• _WHAT NEEDS TO BE DONE_
Word for word, print all of the lines below.

**********

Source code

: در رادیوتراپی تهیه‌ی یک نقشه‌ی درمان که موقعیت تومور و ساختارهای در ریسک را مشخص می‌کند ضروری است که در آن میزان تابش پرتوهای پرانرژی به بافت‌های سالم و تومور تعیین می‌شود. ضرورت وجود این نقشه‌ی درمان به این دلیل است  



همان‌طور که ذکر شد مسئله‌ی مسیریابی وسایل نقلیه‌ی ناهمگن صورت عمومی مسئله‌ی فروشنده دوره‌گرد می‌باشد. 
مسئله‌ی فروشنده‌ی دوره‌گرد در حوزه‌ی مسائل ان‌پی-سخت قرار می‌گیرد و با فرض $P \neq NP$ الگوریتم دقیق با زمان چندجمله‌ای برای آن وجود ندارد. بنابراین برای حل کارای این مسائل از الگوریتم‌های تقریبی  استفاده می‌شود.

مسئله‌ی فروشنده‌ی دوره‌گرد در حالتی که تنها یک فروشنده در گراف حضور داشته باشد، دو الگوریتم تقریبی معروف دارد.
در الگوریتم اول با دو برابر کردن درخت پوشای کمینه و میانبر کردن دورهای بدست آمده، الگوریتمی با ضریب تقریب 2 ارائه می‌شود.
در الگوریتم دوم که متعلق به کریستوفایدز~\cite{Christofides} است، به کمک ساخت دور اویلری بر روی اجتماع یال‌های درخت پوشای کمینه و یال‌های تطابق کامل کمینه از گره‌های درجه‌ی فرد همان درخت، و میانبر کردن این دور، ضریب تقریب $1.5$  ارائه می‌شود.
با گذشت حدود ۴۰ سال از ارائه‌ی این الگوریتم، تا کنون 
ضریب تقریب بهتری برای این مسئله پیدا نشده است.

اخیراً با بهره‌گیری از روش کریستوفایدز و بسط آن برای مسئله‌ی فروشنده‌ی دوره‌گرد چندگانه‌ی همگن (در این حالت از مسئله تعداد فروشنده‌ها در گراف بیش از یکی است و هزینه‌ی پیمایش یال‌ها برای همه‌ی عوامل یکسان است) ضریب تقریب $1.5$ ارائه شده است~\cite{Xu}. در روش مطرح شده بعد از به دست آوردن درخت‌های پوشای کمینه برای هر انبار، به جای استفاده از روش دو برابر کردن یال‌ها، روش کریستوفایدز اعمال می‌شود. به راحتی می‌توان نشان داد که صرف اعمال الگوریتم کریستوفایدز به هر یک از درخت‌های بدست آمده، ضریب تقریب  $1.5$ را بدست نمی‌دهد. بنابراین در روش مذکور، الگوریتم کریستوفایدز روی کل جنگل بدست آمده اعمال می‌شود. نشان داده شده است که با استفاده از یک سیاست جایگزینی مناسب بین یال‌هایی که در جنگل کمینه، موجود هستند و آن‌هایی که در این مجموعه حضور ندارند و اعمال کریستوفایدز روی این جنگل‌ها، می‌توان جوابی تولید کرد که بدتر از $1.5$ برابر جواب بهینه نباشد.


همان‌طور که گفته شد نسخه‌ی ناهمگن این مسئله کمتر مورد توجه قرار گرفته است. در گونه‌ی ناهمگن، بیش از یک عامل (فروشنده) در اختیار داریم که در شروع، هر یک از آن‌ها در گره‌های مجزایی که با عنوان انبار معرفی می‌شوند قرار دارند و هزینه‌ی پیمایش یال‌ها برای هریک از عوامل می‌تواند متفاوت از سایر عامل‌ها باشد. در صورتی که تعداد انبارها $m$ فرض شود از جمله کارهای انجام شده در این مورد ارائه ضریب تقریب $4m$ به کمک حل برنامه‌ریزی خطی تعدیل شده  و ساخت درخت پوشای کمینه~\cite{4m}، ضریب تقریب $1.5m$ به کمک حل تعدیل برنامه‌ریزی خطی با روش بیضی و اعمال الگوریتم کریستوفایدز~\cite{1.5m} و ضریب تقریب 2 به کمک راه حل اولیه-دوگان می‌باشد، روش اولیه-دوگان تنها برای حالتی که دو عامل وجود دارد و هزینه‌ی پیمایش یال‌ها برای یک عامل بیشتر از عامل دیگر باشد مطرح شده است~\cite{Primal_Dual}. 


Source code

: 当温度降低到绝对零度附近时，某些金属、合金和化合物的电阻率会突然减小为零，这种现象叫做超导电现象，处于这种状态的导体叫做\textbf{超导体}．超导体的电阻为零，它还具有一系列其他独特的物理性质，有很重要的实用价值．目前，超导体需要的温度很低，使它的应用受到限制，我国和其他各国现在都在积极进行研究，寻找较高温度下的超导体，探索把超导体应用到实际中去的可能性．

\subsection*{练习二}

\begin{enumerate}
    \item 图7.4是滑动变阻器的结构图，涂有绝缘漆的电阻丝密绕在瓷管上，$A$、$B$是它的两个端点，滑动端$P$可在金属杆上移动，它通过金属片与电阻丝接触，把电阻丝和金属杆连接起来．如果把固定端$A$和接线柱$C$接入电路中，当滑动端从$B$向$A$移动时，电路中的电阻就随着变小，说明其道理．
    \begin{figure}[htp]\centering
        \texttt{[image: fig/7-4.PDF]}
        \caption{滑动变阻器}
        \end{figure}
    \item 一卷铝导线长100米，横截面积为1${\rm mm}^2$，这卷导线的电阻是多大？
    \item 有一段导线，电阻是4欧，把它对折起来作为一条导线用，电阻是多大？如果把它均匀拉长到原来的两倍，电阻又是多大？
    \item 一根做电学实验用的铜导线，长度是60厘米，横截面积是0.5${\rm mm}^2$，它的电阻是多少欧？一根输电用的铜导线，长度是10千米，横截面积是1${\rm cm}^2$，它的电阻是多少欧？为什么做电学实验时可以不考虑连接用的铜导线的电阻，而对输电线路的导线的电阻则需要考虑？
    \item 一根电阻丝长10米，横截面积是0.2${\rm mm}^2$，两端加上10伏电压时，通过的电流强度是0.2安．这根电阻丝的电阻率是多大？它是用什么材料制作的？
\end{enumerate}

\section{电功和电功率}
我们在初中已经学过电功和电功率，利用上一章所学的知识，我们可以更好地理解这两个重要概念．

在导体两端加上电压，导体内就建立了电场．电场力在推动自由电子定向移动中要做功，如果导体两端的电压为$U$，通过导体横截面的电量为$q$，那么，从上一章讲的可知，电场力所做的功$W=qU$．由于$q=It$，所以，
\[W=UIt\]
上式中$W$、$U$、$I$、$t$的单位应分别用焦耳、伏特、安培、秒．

**********

• _COMPLETED EXERCISE_
Source code

: در رادیوتراپی تهیه‌ی یک نقشه‌ی درمان که موقعیت تومور و ساختارهای در ریسک را مشخص می‌کند ضروری است که در آن میزان تابش پرتوهای پرانرژی به بافت‌های سالم و تومور تعیین می‌شود. ضرورت وجود این نقشه‌ی درمان به این دلیل است  



همان‌طور که ذکر شد مسئله‌ی مسیریابی وسایل نقلیه‌ی ناهمگن صورت عمومی مسئله‌ی فروشنده دوره‌گرد می‌باشد. 
مسئله‌ی فروشنده‌ی دوره‌گرد در حوزه‌ی مسائل ان‌پی-سخت قرار می‌گیرد و با فرض $P \neq NP$ الگوریتم دقیق با زمان چندجمله‌ای برای آن وجود ندارد. بنابراین برای حل کارای این مسائل از الگوریتم‌های تقریبی  استفاده می‌شود.

مسئله‌ی فروشنده‌ی دوره‌گرد در حالتی که تنها یک فروشنده در گراف حضور داشته باشد، دو الگوریتم تقریبی معروف دارد.
در الگوریتم اول با دو برابر کردن درخت پوشای کمینه و میانبر کردن دورهای بدست آمده، الگوریتمی با ضریب تقریب 2 ارائه می‌شود.
در الگوریتم دوم که متعلق به کریستوفایدز~\cite{Christofides} است، به کمک ساخت دور اویلری بر روی اجتماع یال‌های درخت پوشای کمینه و یال‌های تطابق کامل کمینه از گره‌های درجه‌ی فرد همان درخت، و میانبر کردن این دور، ضریب تقریب $1.5$  ارائه می‌شود.
با گذشت حدود ۴۰ سال از ارائه‌ی این الگوریتم، تا کنون 
ضریب تقریب بهتری برای این مسئله پیدا نشده است.

اخیراً با بهره‌گیری از روش کریستوفایدز و بسط آن برای مسئله‌ی فروشنده‌ی دوره‌گرد چندگانه‌ی همگن (در این حالت از مسئله تعداد فروشنده‌ها در گراف بیش از یکی است و هزینه‌ی پیمایش یال‌ها برای همه‌ی عوامل یکسان است) ضریب تقریب $1.5$ ارائه شده است~\cite{Xu}. در روش مطرح شده بعد از به دست آوردن درخت‌های پوشای کمینه برای هر انبار، به جای استفاده از روش دو برابر کردن یال‌ها، روش کریستوفایدز اعمال می‌شود. به راحتی می‌توان نشان داد که صرف اعمال الگوریتم کریستوفایدز به هر یک از درخت‌های بدست آمده، ضریب تقریب  $1.5$ را بدست نمی‌دهد. بنابراین در روش مذکور، الگوریتم کریستوفایدز روی کل جنگل بدست آمده اعمال می‌شود. نشان داده شده است که با استفاده از یک سیاست جایگزینی مناسب بین یال‌هایی که در جنگل کمینه، موجود هستند و آن‌هایی که در این مجموعه حضور ندارند و اعمال کریستوفایدز روی این جنگل‌ها، می‌توان جوابی تولید کرد که بدتر از $1.5$ برابر جواب بهینه نباشد.


همان‌طور که گفته شد نسخه‌ی ناهمگن این مسئله کمتر مورد توجه قرار گرفته است. در گونه‌ی ناهمگن، بیش از یک عامل (فروشنده) در اختیار داریم که در شروع، هر یک از آن‌ها در گره‌های مجزایی که با عنوان انبار معرفی می‌شوند قرار دارند و هزینه‌ی پیمایش یال‌ها برای هریک از عوامل می‌تواند متفاوت از سایر عامل‌ها باشد. در صورتی که تعداد انبارها $m$ فرض شود از جمله کارهای انجام شده در این مورد ارائه ضریب تقریب $4m$ به کمک حل برنامه‌ریزی خطی تعدیل شده  و ساخت درخت پوشای کمینه~\cite{4m}، ضریب تقریب $1.5m$ به کمک حل تعدیل برنامه‌ریزی خطی با روش بیضی و اعمال الگوریتم کریستوفایدز~\cite{1.5m} و ضریب تقریب 2 به کمک راه حل اولیه-دوگان می‌باشد، روش اولیه-دوگان تنها برای حالتی که دو عامل وجود دارد و هزینه‌ی پیمایش یال‌ها برای یک عامل بیشتر از عامل دیگر باشد مطرح شده است~\cite{Primal_Dual}. 


Source code

: 当温度降低到绝对零度附近时，某些金属、合金和化合物的电阻率会突然减小为零，这种现象叫做超导电现象，处于这种状态的导体叫做\textbf{超导体}．超导体的电阻为零，它还具有一系列其他独特的物理性质，有很重要的实用价值．目前，超导体需要的温度很低，使它的应用受到限制，我国和其他各国现在都在积极进行研究，寻找较高温度下的超导体，探索把超导体应用到实际中去的可能性．

\subsection*{练习二}

\begin{enumerate}
    \item 图7.4是滑动变阻器的结构图，涂有绝缘漆的电阻丝密绕在瓷管上，$A$、$B$是它的两个端点，滑动端$P$可在金属杆上移动，它通过金属片与电阻丝接触，把电阻丝和金属杆连接起来．如果把固定端$A$和接线柱$C$接入电路中，当滑动端从$B$向$A$移动时，电路中的电阻就随着变小，说明其道理．
    \begin{figure}[htp]\centering
        \texttt{[image: fig/7-4.PDF]}
        \caption{滑动变阻器}
        \end{figure}
    \item 一卷铝导线长100米，横截面积为1${\rm mm}^2$，这卷导线的电阻是多大？
    \item 有一段导线，电阻是4欧，把它对折起来作为一条导线用，电阻是多大？如果把它均匀拉长到原来的两倍，电阻又是多大？
    \item 一根做电学实验用的铜导线，长度是60厘米，横截面积是0.5${\rm mm}^2$，它的电阻是多少欧？一根输电用的铜导线，长度是10千米，横截面积是1${\rm cm}^2$，它的电阻是多少欧？为什么做电学实验时可以不考虑连接用的铜导线的电阻，而对输电线路的导线的电阻则需要考虑？
    \item 一根电阻丝长10米，横截面积是0.2${\rm mm}^2$，两端加上10伏电压时，通过的电流强度是0.2安．这根电阻丝的电阻率是多大？它是用什么材料制作的？
\end{enumerate}

\section{电功和电功率}
我们在初中已经学过电功和电功率，利用上一章所学的知识，我们可以更好地理解这两个重要概念．

在导体两端加上电压，导体内就建立了电场．电场力在推动自由电子定向移动中要做功，如果导体两端的电压为$U$，通过导体横截面的电量为$q$，那么，从上一章讲的可知，电场力所做的功$W=qU$．由于$q=It$，所以，
\[W=UIt\]
上式中$W$、$U$、$I$、$t$的单位应分别用焦耳、伏特、安培、秒．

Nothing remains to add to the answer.